Collected data –
******

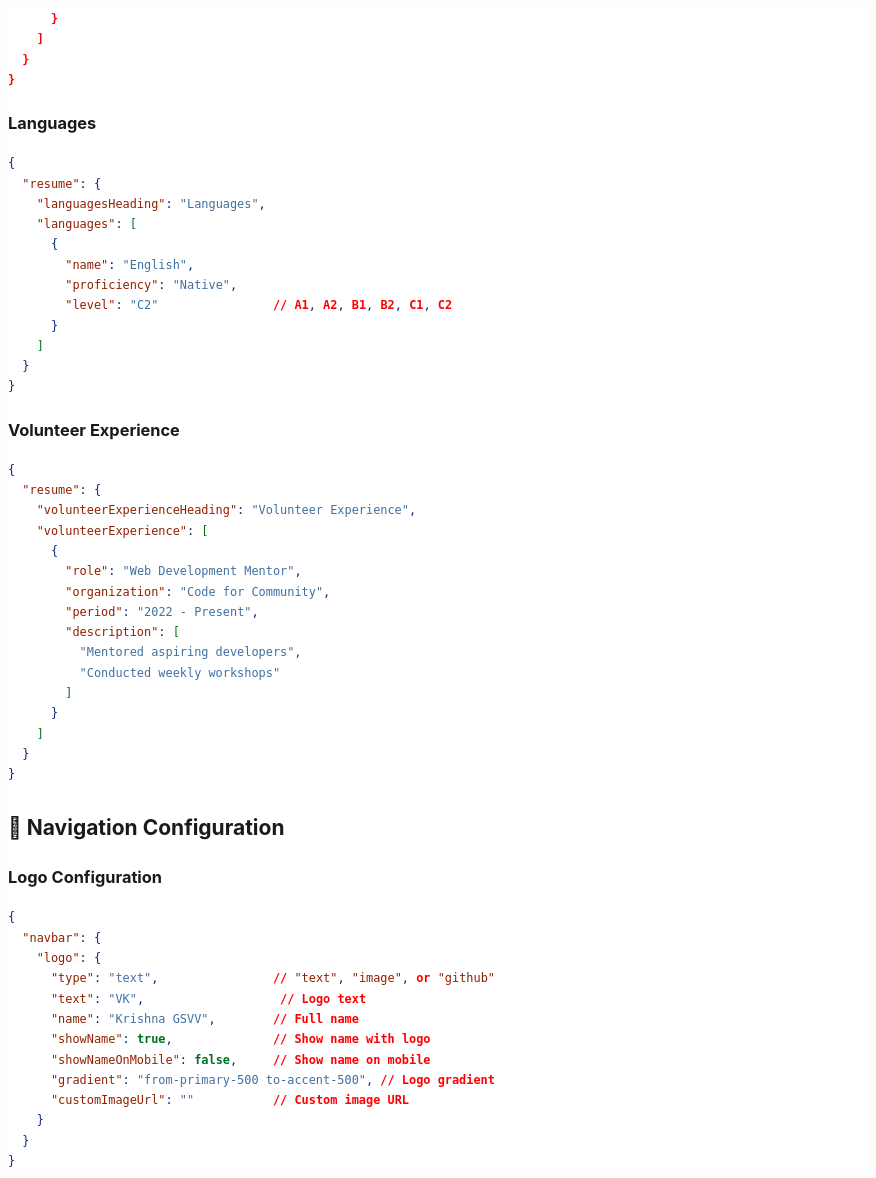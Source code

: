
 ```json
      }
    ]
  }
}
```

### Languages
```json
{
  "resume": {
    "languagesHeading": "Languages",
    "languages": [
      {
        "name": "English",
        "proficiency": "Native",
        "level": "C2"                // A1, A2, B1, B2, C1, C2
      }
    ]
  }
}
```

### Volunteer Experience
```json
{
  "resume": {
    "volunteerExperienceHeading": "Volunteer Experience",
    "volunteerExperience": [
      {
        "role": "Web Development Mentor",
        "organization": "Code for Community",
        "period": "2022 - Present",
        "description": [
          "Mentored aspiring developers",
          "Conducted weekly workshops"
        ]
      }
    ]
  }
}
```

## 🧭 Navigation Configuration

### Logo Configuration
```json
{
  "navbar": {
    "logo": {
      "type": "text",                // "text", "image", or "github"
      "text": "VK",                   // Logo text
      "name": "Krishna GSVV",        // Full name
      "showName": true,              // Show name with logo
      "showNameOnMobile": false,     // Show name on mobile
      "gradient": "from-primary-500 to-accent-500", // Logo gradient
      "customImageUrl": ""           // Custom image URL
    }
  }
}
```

******

Task goal – This calls for each record above to be set down exactly, with the images skipped.

Exercise result –
Source code

:
 ```json
      }
    ]
  }
}
```

### Languages
```json
{
  "resume": {
    "languagesHeading": "Languages",
    "languages": [
      {
        "name": "English",
        "proficiency": "Native",
        "level": "C2"                // A1, A2, B1, B2, C1, C2
      }
    ]
  }
}
```

### Volunteer Experience
```json
{
  "resume": {
    "volunteerExperienceHeading": "Volunteer Experience",
    "volunteerExperience": [
      {
        "role": "Web Development Mentor",
        "organization": "Code for Community",
        "period": "2022 - Present",
        "description": [
          "Mentored aspiring developers",
          "Conducted weekly workshops"
        ]
      }
    ]
  }
}
```

## 🧭 Navigation Configuration

### Logo Configuration
```json
{
  "navbar": {
    "logo": {
      "type": "text",                // "text", "image", or "github"
      "text": "VK",                   // Logo text
      "name": "Krishna GSVV",        // Full name
      "showName": true,              // Show name with logo
      "showNameOnMobile": false,     // Show name on mobile
      "gradient": "from-primary-500 to-accent-500", // Logo gradient
      "customImageUrl": ""           // Custom image URL
    }
  }
}
```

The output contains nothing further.